Pela terceira vez em um ano e sete meses, desde o início de seu mandato, o prefeito do Rio, Marcelo Crivella (PRB), está sendo acusado de censurar uma manifestação artística calcada na diversidade sexual e que seria abrigada por um equipamento cultural municipal. O motivo: o prefeito, bispo licenciado da Igreja Universal do Reino de Deus, a considerou ofensiva aos cristãos.
O alvo dessa vez foi o espetáculo teatral O Evangelho Segundo Jesus, rainha do Céu, que traz uma travesti representando Jesus Cristo e já foi cancelada em outras cidades por conta de ações de movimentos conservadores. A peça seria encenada essa semana na Arena Fernando Torres, no Parque Madureira, zona norte do Rio.
Crivella compartilhou um vídeo no Facebook no último dia 31 dizendo que a mudança se deveu ao fechamento prévio da arena, devido a uma ordem judicial, e também se colocando com veemência contra o conteúdo da peça. Paradoxalmente, ele chamou a notícia do cancelamento da encenação de “fake news”.

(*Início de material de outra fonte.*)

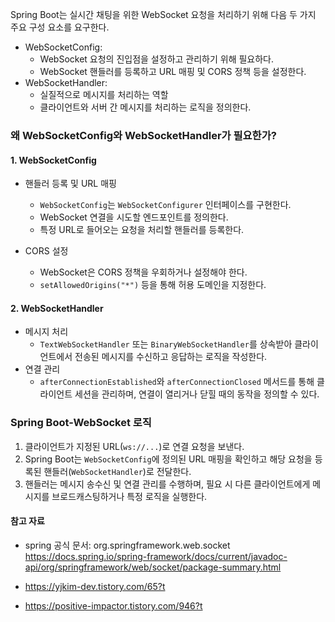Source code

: 
   Spring Boot는 실시간 채팅을 위한 WebSocket 요청을 처리하기 위해 다음 두 가지 주요 구성 요소를 요구한다.
 - WebSocketConfig:
	 - WebSocket 요청의 진입점을 설정하고 관리하기 위해 필요하다.
	 - WebSocket 핸들러를 등록하고 URL 매핑 및 CORS 정책 등을 설정한다.
 - WebSocketHandler:
	 - 실질적으로 메시지를 처리하는 역할
	 - 클라이언트와 서버 간 메시지를 처리하는 로직을 정의한다.

### 왜 WebSocketConfig와 WebSocketHandler가 필요한가?

#### 1. WebSocketConfig
   - 핸들러 등록 및 URL 매핑
     - `WebSocketConfig`는 `WebSocketConfigurer` 인터페이스를 구현한다.
     - WebSocket 연결을 시도할 엔드포인트를 정의한다.
     - 특정 URL로 들어오는 요청을 처리할 핸들러를 등록한다.

   - CORS 설정
     - WebSocket은 CORS 정책을 우회하거나 설정해야 한다. 
     - `setAllowedOrigins("*")` 등을 통해 허용 도메인을 지정한다.

#### 2. WebSocketHandler
   - 메시지 처리
     - `TextWebSocketHandler` 또는 `BinaryWebSocketHandler`를 상속받아 클라이언트에서 전송된 메시지를 수신하고 응답하는 로직을 작성한다.
   - 연결 관리
     - `afterConnectionEstablished`와 `afterConnectionClosed` 메서드를 통해 클라이언트 세션을 관리하며, 연결이 열리거나 닫힐 때의 동작을 정의할 수 있다.


### Spring Boot-WebSocket 로직

1. 클라이언트가 지정된 URL(`ws://...`)로 연결 요청을 보낸다.
2. Spring Boot는 `WebSocketConfig`에 정의된 URL 매핑을 확인하고 해당 요청을 등록된 핸들러(`WebSocketHandler`)로 전달한다.
3. 핸들러는 메시지 송수신 및 연결 관리를 수행하며, 필요 시 다른 클라이언트에게 메시지를 브로드캐스팅하거나 특정 로직을 실행한다.





#### 참고 자료
* spring 공식 문서: org.springframework.web.socket
	https://docs.spring.io/spring-framework/docs/current/javadoc-api/org/springframework/web/socket/package-summary.html

* https://yjkim-dev.tistory.com/65?t
* https://positive-impactor.tistory.com/946?t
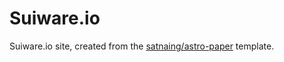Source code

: # Suiware.io

Suiware.io site, created from the [satnaing/astro-paper](https://github.com/satnaing/astro-paper) template.
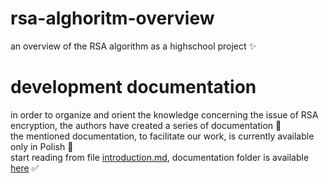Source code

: # rsa-alghoritm-overview

an overview of the RSA algorithm as a highschool project ✨

# development documentation

in order to organize and orient the knowledge concerning the issue of RSA encryption, the authors have created a series of documentation 🫶 \
the mentioned documentation, to facilitate our work, is currently available only in Polish 🎉 \
start reading from file [introduction.md](development-docs/introduction.md), documentation folder is available [here](development-docs) ✅ 
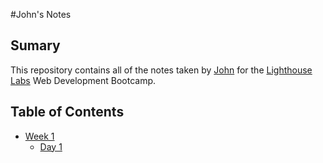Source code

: #John's Notes

## Sumary

This repository contains all of the notes taken by [John](https://github.com/EagerBeaver98) for the [Lighthouse Labs](lighthouselabs.ca) Web Development Bootcamp.


## Table of Contents

* [Week 1](/Week_1)
  * [Day 1](/Week_1/Day_1)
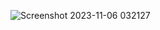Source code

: ![Screenshot 2023-11-06 032127](https://github.com/elfentrank/fake-spoofer/assets/111421033/fec6841d-8936-4dd8-aaf5-895001050c48)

“O espetáculo ofende a consciência dos cristãos. Essa arena está fechada. E na minha administração, nenhum espetáculo, nenhuma exposição vai ofender a religião das pessoas. Eu não vou permitir. Enquanto eu for prefeito, vamos respeitar a consciência e a religião das pessoas”, diz Crivella no vídeo.

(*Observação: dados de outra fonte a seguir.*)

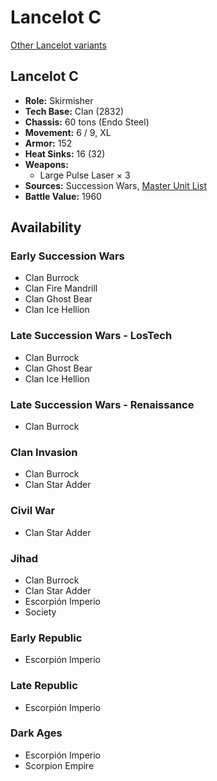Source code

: # Lancelot C

[Other Lancelot variants](../lancelot.md)

## Lancelot C
- **Role:** Skirmisher
- **Tech Base:** Clan (2832)
- **Chassis:** 60 tons (Endo Steel)
- **Movement:** 6 / 9, XL
- **Armor:** 152
- **Heat Sinks:** 16 (32)
- **Weapons:**
  - Large Pulse Laser × 3
- **Sources:** Succession Wars, [Master Unit List](http://masterunitlist.info/Unit/Details/7626/lancelot-c)
- **Battle Value:** 1960

## Availability

### Early Succession Wars
- Clan Burrock
- Clan Fire Mandrill
- Clan Ghost Bear
- Clan Ice Hellion

### Late Succession Wars - LosTech
- Clan Burrock
- Clan Ghost Bear
- Clan Ice Hellion

### Late Succession Wars - Renaissance
- Clan Burrock

### Clan Invasion
- Clan Burrock
- Clan Star Adder

### Civil War
- Clan Star Adder

### Jihad
- Clan Burrock
- Clan Star Adder
- Escorpión Imperio
- Society

### Early Republic
- Escorpión Imperio

### Late Republic
- Escorpión Imperio

### Dark Ages
- Escorpión Imperio
- Scorpion Empire

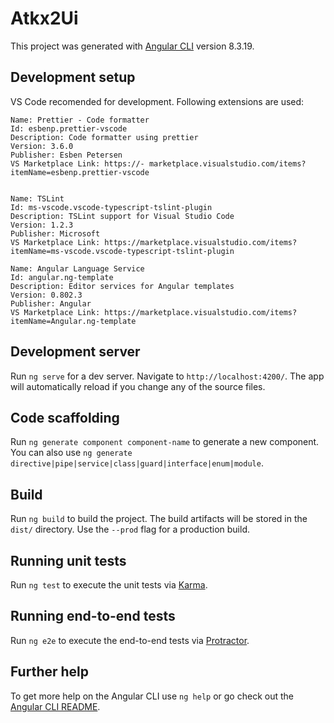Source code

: # Atkx2Ui

This project was generated with [Angular CLI](https://github.com/angular/angular-cli) version 8.3.19.

## Development setup

VS Code recomended for development. Following extensions are used:

    Name: Prettier - Code formatter
    Id: esbenp.prettier-vscode
    Description: Code formatter using prettier
    Version: 3.6.0
    Publisher: Esben Petersen
    VS Marketplace Link: https://- marketplace.visualstudio.com/items?itemName=esbenp.prettier-vscode


    Name: TSLint
    Id: ms-vscode.vscode-typescript-tslint-plugin
    Description: TSLint support for Visual Studio Code
    Version: 1.2.3
    Publisher: Microsoft
    VS Marketplace Link: https://marketplace.visualstudio.com/items?itemName=ms-vscode.vscode-typescript-tslint-plugin

    Name: Angular Language Service
    Id: angular.ng-template
    Description: Editor services for Angular templates
    Version: 0.802.3
    Publisher: Angular
    VS Marketplace Link: https://marketplace.visualstudio.com/items?itemName=Angular.ng-template

## Development server

Run `ng serve` for a dev server. Navigate to `http://localhost:4200/`. The app will automatically reload if you change any of the source files.

## Code scaffolding

Run `ng generate component component-name` to generate a new component. You can also use `ng generate directive|pipe|service|class|guard|interface|enum|module`.

## Build

Run `ng build` to build the project. The build artifacts will be stored in the `dist/` directory. Use the `--prod` flag for a production build.

## Running unit tests

Run `ng test` to execute the unit tests via [Karma](https://karma-runner.github.io).

## Running end-to-end tests

Run `ng e2e` to execute the end-to-end tests via [Protractor](http://www.protractortest.org/).

## Further help

To get more help on the Angular CLI use `ng help` or go check out the [Angular CLI README](https://github.com/angular/angular-cli/blob/master/README.md).
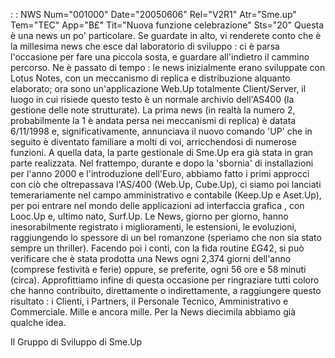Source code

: :  : NWS Num="001000" Date="20050606" Rel="V2R1" Atr="Sme.up" Tem="TEC" App="B£" Tit="Nuova funzione celebrazione" Sts="20"
Questa è una news un po' particolare.
Se guardate in alto, vi renderete conto che è la millesima news che esce dal laboratorio di sviluppo :  ci è parsa l'occasione per fare una piccola sosta, e guardare all'indietro il cammino percorso.
Ne è passato di tempo :  le news inizialmente erano sviluppate con Lotus Notes, con un meccanismo di replica e distribuzione alquanto elaborato; ora sono un'applicazione Web.Up totalmente Client/Server, il luogo in cui risiede questo testo è un normale archivio dell'AS400 (la gestione delle note strutturate).
La prima news (in realtà la numero 2, probabilmente la 1 è andata persa nei meccanismi di replica)
è datata 6/11/1998 e, significativamente, annunciava il nuovo comando 'UP' che in seguito è diventato familiare a molti di voi, arricchendosi di numerose funzioni.
A quella data, la parte gestionale di Sme.Up era già stata in gran parte realizzata.
Nel frattempo, durante e dopo la 'sbornia' di installazioni per l'anno 2000 e l'introduzione dell'Euro, abbiamo fatto i primi approcci con ciò che oltrepassava l'AS/400 (Web.Up, Cube.Up), ci siamo poi lanciati temerariamente nel campo amministrativo e contabile (Keep.Up e Aset.Up), per poi
entrare nel mondo delle applicazioni ad interfaccia grafica , con Looc.Up e, ultimo nato, Surf.Up.
Le News, giorno per giorno, hanno inesorabilmente registrato i miglioramenti, le estensioni, le evoluzioni, raggiungendo lo spessore di un bel romanzone (speriamo che non sia stato sempre un thriller).
Facendo poi i conti, con la fida routine £G42, si può verificare che è stata prodotta una News ogni 2,374 giorni dell'anno (comprese festività e ferie) oppure, se preferite, ogni 56 ore e 58 minuti (circa).
Approfittiamo infine di questa occasione per ringraziare tutti coloro che hanno contribuito, direttamente o indirettamente, a raggiungere questo risultato :  i Clienti, i Partners, il Personale
Tecnico, Amministrativo e Commerciale.
Mille e ancora mille.
Per la News diecimila abbiamo già qualche idea.

Il Gruppo di Sviluppo di Sme.Up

Em outubro do ano passado, o prefeito vetou pessoalmente a exposição Queermuseu – Cartografias da diferença na arte brasileira, programada para o Museu de Arte do Rio (MAR); na ocasião, ele disse que ecoava a rejeição do povo do Rio ao conteúdo da mostra, que sequer a havia visto, e a tachou de imoral, dizendo que as obras pregavam a “zoofilia” e a “pedofilia”. No mesmo mês, foi cancelada a peça Bicha Oca, no Castelinho do Flamengo, outro equipamento municipal – neste caso, a prefeitura alegou uma pane elétrica.

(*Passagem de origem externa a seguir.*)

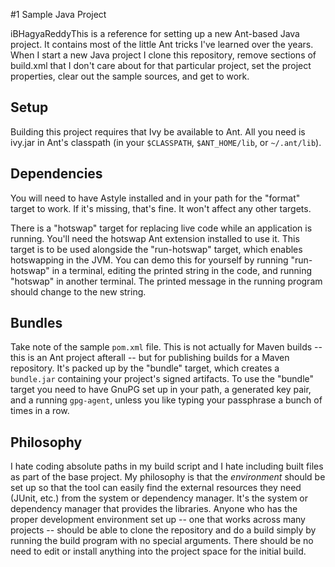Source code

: #1 Sample Java Project

iBHagyaReddyThis is a reference for setting up a new Ant-based Java project. It
contains most of the little Ant tricks I've learned over the
years. When I start a new Java project I clone this repository, remove
sections of build.xml that I don't care about for that particular
project, set the project properties, clear out the sample sources, and
get to work.

## Setup

Building this project requires that Ivy be available to Ant. All you
need is ivy.jar in Ant's classpath (in your `$CLASSPATH`,
`$ANT_HOME/lib`, or `~/.ant/lib`).

## Dependencies

You will need to have Astyle installed and in your path for the
"format" target to work. If it's missing, that's fine. It won't affect
any other targets.

There is a "hotswap" target for replacing live code while an
application is running. You'll need the hotswap Ant extension
installed to use it. This target is to be used alongside the
"run-hotswap" target, which enables hotswapping in the JVM. You can
demo this for yourself by running "run-hotswap" in a terminal, editing
the printed string in the code, and running "hotswap" in another
terminal. The printed message in the running program should change to
the new string.

## Bundles

Take note of the sample `pom.xml` file. This is not actually for Maven
builds -- this is an Ant project afterall -- but for publishing builds
for a Maven repository. It's packed up by the "bundle" target, which
creates a `bundle.jar` containing your project's signed artifacts. To
use the "bundle" target you need to have GnuPG set up in your path, a
generated key pair, and a running `gpg-agent`, unless you like typing
your passphrase a bunch of times in a row.

## Philosophy

I hate coding absolute paths in my build script and I hate including
built files as part of the base project. My philosophy is that the
*environment* should be set up so that the tool can easily find the
external resources they need (JUnit, etc.) from the system or
dependency manager. It's the system or dependency manager that
provides the libraries. Anyone who has the proper development
environment set up -- one that works across many projects -- should be
able to clone the repository and do a build simply by running the
build program with no special arguments. There should be no need to
edit or install anything into the project space for the initial build.
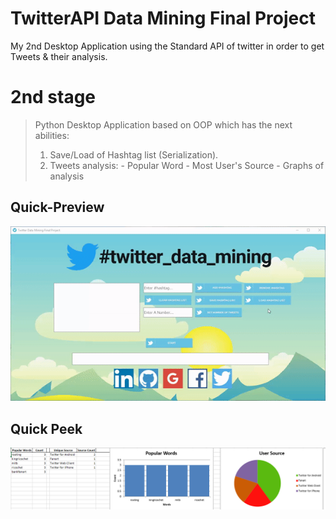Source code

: # TwitterAPI Data Mining Final Project
My 2nd Desktop Application using the Standard API of twitter in order to get Tweets & their analysis.

# 2nd stage
>Python Desktop Application based on OOP which has the next abilities:
>1. Save/Load of Hashtag list (Serialization).
>2. Tweets analysis:
	- Popular Word
	- Most User's Source
	- Graphs of analysis

## Quick-Preview
<img src="https://github.com/natylaza89/TwiterAPI_Data_Mining/blob/master/2nd_stage/twitter.gif">

## Quick Peek
<img src="https://github.com/natylaza89/TwiterAPI_Data_Mining/blob/master/2nd_stage/graph.png">

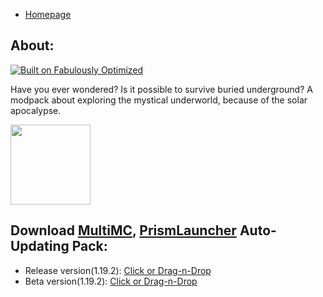 - [Homepage](/)

## About:

[![Built on Fabulously Optimized](https://cdn.jsdelivr.net/npm/@intergrav/devins-badges@3/assets/cozy/built-with/fabulously-optimized_64h.png)](https://github.com/Fabulously-Optimized/fabulously-optimized)

Have you ever wondered? Is it possible to survive buried underground?
A modpack about exploring the mystical underworld, because of the solar apocalypse.

<img src="https://raw.githubusercontent.com/Den4enko/GamersBuried/1.19.2/release/GamersBuried.png" width="128" height="128">

## Download [MultiMC](https://multimc.org/), [PrismLauncher](https://prismlauncher.org/) Auto-Updating Pack:
- Release version(1.19.2): [Click or Drag-n-Drop](/GamersBuried/GamersBuried.zip)
- Beta version(1.19.2): [Click or Drag-n-Drop](/GamersBuried/GamersBuried-Beta.zip)
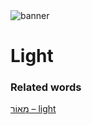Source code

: <html><body><img id="banner" src="/sahd/images/banners/banner.png" alt="banner" /></body></html>

# **Light**


### Related words
[מָאוֹר – light](../words/light.md)<br>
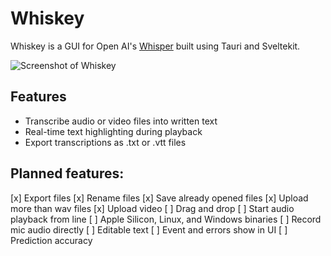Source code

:# Whiskey
Whiskey is a GUI for Open AI's [Whisper](https://openai.com/blog/whisper/) built using Tauri and Sveltekit.

![Screenshot of Whiskey](images/whiskey-screnshot.png)


## Features
- Transcribe audio or video files into written text
- Real-time text highlighting during playback
- Export transcriptions as .txt or .vtt files


## Planned features: 
[x] Export files 
[x] Rename files 
[x] Save already opened files
[x] Upload more than wav files
[x] Upload video
[ ] Drag and drop
[ ] Start audio playback from line
[ ] Apple Silicon, Linux, and Windows binaries
[ ] Record mic audio directly
[ ] Editable text 
[ ] Event and errors show in UI 
[ ] Prediction accuracy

Nesta terça-feira, 5, foi realizado um ato pela liberdade de expressão e contra o cancelamento do Evangelho na Praça do Leão Etíope, na zona norte do Rio. A produção da mostra Corpos Visíveis, na qual o espetáculo se insere, informou que o espetáculo estava acordado com a arena para acontecer nos dias 8, 9 e 10.
Só na segunda-feira chegou a posição final da Secretaria de Cultura de que a programação estava de fato cancelada, segundo a produtora Sophia Prado. “É uma atitude transfóbica do prefeito. Como ele diz que não vai permitir esse tipo de evento na cidade, e a secretaria vem justificar que é um problema jurídico?”, criticou Sophia.
A peça já foi cancelada em Jundiaí e em Salvador pela Justiça, provocada por movimentados conservadores. “O vídeo deixa muito clara a intenção do prefeito, que não conhece o espetáculo e já o qualifica como ofensa. Nas outras cidades, foi uma censura vinda de grupos políticos e religiosos. Agora, o poder público diretamente, o que é bastante assustador”, lamentou a diretora da peça, Natalia Mallo.
“A gente já estava apreensivo, por saber que esta gestão é movida pelo fundamentalismo religioso, contrário à diversidade e aos direitos das pessoas LGBTQ. Mas essa censura escancarada, o preconceito tão explícito, não. Poderia haver algum decoro”, continuou.
“Esta intervenção direta do prefeito não é uma prática comum ou mesmo aceitável, visto que se trata de um estado laico”, diz a nota da mostra “Corpos Visíveis”. “Trata-se nitidamente de censura à visibilização e livre expressão artística dos corpos LGBTQI+, femininos, negros e periféricos. A peça já sofreu tentativas de censura em outros estados e aqui mesmo no município com perseguições sofridas por trazer uma atriz travesti no papel de Jesus e um roteiro que questiona “E se Jesus vivesse nos tempos de hoje e fosse travesti?”. A produção da Corpos Visíveis garante que a peça não busca ofender cristãos, mas cria um questionamento sobre a falta de tolerância e respeito nos tempos atuais pregando o respeito e o amor incondicional.”
A Secretaria Municipal de Cultura divulgou nota informando que não houve cancelamento da Corpos Visíveis, e explicando que por força de um mandado de segurança a arena está com todas as atividades suspensas há cerca de um mês. O mandado foi impetrado pelo antigo gestor do espaço. “Por causa desta decisão judicial, toda a programação está suspensa, e não apenas a mostra Corpos Visíveis”, diz o texto oficial. A reportagem questionou a secretaria sobre o vídeo e a ingerência do prefeito, e a resposta foi que a pasta não comenta declarações dele.